▶ [Data for processing]
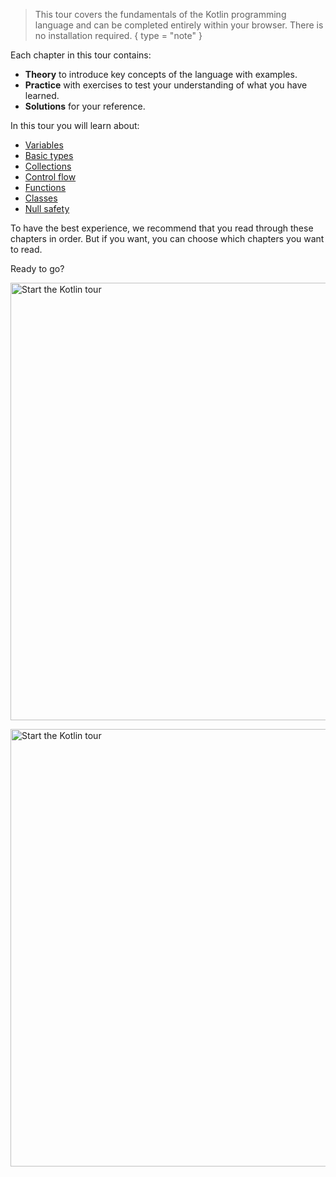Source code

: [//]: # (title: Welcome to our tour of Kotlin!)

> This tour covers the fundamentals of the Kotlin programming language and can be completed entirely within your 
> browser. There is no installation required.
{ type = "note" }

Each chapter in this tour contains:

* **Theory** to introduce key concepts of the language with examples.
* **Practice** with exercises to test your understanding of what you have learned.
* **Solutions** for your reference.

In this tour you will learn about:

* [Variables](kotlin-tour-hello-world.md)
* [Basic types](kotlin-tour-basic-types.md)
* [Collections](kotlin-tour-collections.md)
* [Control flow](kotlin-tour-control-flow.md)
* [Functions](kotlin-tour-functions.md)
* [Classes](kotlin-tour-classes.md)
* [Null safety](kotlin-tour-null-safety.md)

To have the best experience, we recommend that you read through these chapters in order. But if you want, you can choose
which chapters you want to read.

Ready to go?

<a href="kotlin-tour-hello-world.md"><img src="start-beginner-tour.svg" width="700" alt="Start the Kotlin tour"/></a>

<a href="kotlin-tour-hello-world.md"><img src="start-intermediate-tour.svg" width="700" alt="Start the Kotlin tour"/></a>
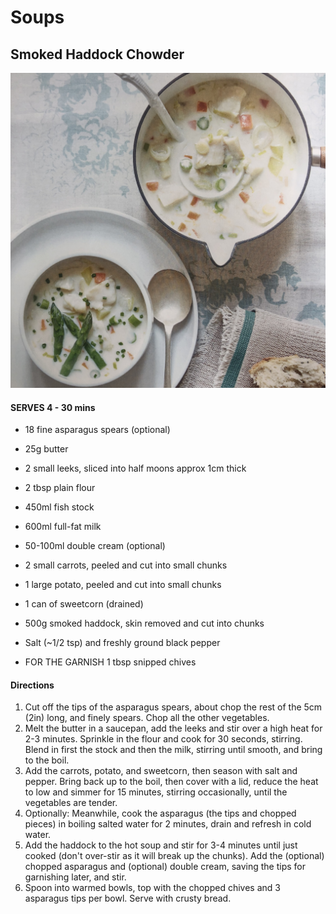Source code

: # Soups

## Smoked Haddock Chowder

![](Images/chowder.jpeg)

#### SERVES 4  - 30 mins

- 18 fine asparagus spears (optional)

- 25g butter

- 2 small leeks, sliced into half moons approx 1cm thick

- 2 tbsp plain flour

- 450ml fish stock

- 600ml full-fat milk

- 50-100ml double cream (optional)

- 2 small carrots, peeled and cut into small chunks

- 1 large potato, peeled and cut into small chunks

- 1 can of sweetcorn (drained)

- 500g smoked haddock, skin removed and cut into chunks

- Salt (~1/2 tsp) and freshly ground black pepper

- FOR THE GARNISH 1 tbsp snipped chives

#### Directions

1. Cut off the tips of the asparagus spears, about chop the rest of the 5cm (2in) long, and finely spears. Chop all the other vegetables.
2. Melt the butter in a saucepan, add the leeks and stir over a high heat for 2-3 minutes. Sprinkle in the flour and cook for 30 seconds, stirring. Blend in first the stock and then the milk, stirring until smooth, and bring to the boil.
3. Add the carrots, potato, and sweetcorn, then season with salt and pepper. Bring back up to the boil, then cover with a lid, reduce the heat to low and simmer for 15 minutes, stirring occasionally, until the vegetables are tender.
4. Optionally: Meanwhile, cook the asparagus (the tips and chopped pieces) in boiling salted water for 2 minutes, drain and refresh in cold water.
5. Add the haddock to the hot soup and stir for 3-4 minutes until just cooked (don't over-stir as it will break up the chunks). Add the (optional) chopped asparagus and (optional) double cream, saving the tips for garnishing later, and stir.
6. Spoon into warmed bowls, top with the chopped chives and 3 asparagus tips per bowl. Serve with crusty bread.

▶ [Exercise] Write out exactly the lines between the start of the data and the line with "1. Cut off the", including both, but none of the pictures.

▶ [Finished exercise]
Source code

: [//]: # (title: Welcome to our tour of Kotlin!)

> This tour covers the fundamentals of the Kotlin programming language and can be completed entirely within your 
> browser. There is no installation required.
{ type = "note" }

Each chapter in this tour contains:

* **Theory** to introduce key concepts of the language with examples.
* **Practice** with exercises to test your understanding of what you have learned.
* **Solutions** for your reference.

In this tour you will learn about:

* [Variables](kotlin-tour-hello-world.md)
* [Basic types](kotlin-tour-basic-types.md)
* [Collections](kotlin-tour-collections.md)
* [Control flow](kotlin-tour-control-flow.md)
* [Functions](kotlin-tour-functions.md)
* [Classes](kotlin-tour-classes.md)
* [Null safety](kotlin-tour-null-safety.md)

To have the best experience, we recommend that you read through these chapters in order. But if you want, you can choose
which chapters you want to read.

Ready to go?

<a href="kotlin-tour-hello-world.md"><img src="start-beginner-tour.svg" width="700" alt="Start the Kotlin tour"/></a>

<a href="kotlin-tour-hello-world.md"><img src="start-intermediate-tour.svg" width="700" alt="Start the Kotlin tour"/></a>
Source code

: # Soups

## Smoked Haddock Chowder

![](Images/chowder.jpeg)

#### SERVES 4  - 30 mins

- 18 fine asparagus spears (optional)

- 25g butter

- 2 small leeks, sliced into half moons approx 1cm thick

- 2 tbsp plain flour

- 450ml fish stock

- 600ml full-fat milk

- 50-100ml double cream (optional)

- 2 small carrots, peeled and cut into small chunks

- 1 large potato, peeled and cut into small chunks

- 1 can of sweetcorn (drained)

- 500g smoked haddock, skin removed and cut into chunks

- Salt (~1/2 tsp) and freshly ground black pepper

- FOR THE GARNISH 1 tbsp snipped chives

#### Directions

1. Cut off the tips of the asparagus spears, about chop the rest of the 5cm (2in) long, and finely spears. Chop all the other vegetables.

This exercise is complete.